The problem: Leaving out all pictures, return the records word for word.

Data for the task:
::::::::

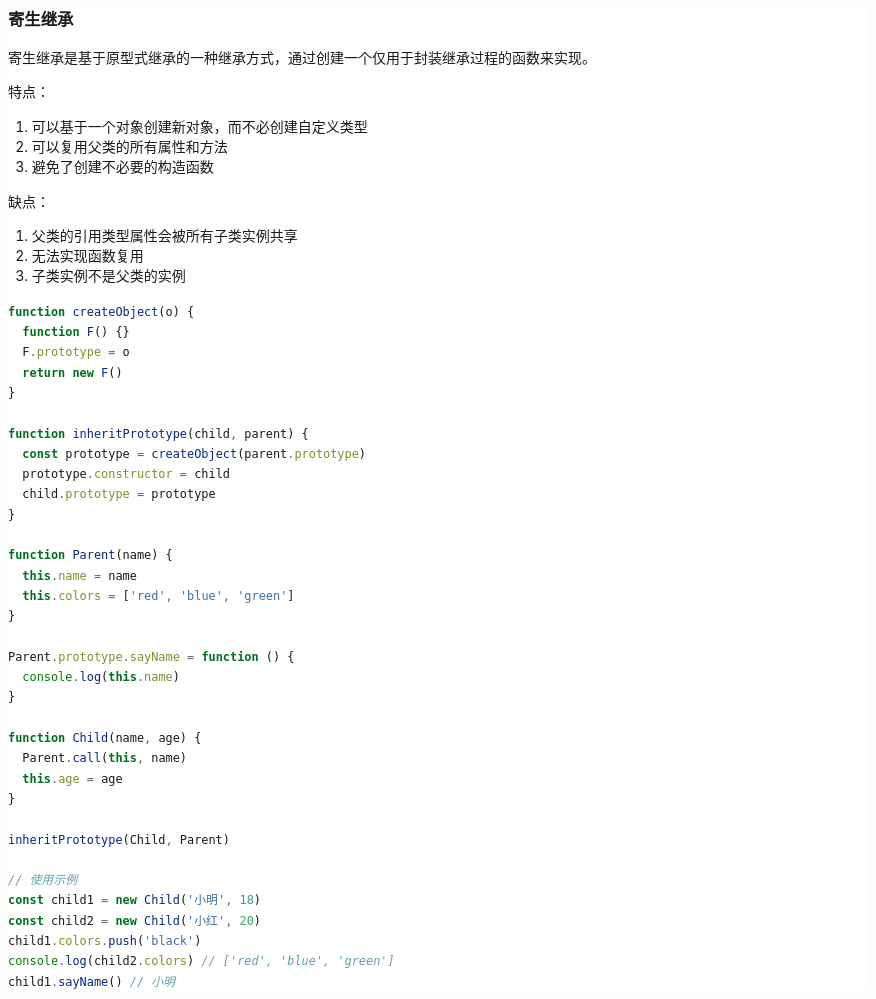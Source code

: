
 ```javascript
```

### 寄生继承

寄生继承是基于原型式继承的一种继承方式，通过创建一个仅用于封装继承过程的函数来实现。

特点：

1. 可以基于一个对象创建新对象，而不必创建自定义类型
2. 可以复用父类的所有属性和方法
3. 避免了创建不必要的构造函数

缺点：

1. 父类的引用类型属性会被所有子类实例共享
2. 无法实现函数复用
3. 子类实例不是父类的实例

```javascript
function createObject(o) {
  function F() {}
  F.prototype = o
  return new F()
}

function inheritPrototype(child, parent) {
  const prototype = createObject(parent.prototype)
  prototype.constructor = child
  child.prototype = prototype
}

function Parent(name) {
  this.name = name
  this.colors = ['red', 'blue', 'green']
}

Parent.prototype.sayName = function () {
  console.log(this.name)
}

function Child(name, age) {
  Parent.call(this, name)
  this.age = age
}

inheritPrototype(Child, Parent)

// 使用示例
const child1 = new Child('小明', 18)
const child2 = new Child('小红', 20)
child1.colors.push('black')
console.log(child2.colors) // ['red', 'blue', 'green']
child1.sayName() // 小明
```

::::::::

Answer for the task:
Source code

:
 ```javascript
```

### 寄生继承

寄生继承是基于原型式继承的一种继承方式，通过创建一个仅用于封装继承过程的函数来实现。

特点：

1. 可以基于一个对象创建新对象，而不必创建自定义类型
2. 可以复用父类的所有属性和方法
3. 避免了创建不必要的构造函数

缺点：

1. 父类的引用类型属性会被所有子类实例共享
2. 无法实现函数复用
3. 子类实例不是父类的实例

```javascript
function createObject(o) {
  function F() {}
  F.prototype = o
  return new F()
}

function inheritPrototype(child, parent) {
  const prototype = createObject(parent.prototype)
  prototype.constructor = child
  child.prototype = prototype
}

function Parent(name) {
  this.name = name
  this.colors = ['red', 'blue', 'green']
}

Parent.prototype.sayName = function () {
  console.log(this.name)
}

function Child(name, age) {
  Parent.call(this, name)
  this.age = age
}

inheritPrototype(Child, Parent)

// 使用示例
const child1 = new Child('小明', 18)
const child2 = new Child('小红', 20)
child1.colors.push('black')
console.log(child2.colors) // ['red', 'blue', 'green']
child1.sayName() // 小明
```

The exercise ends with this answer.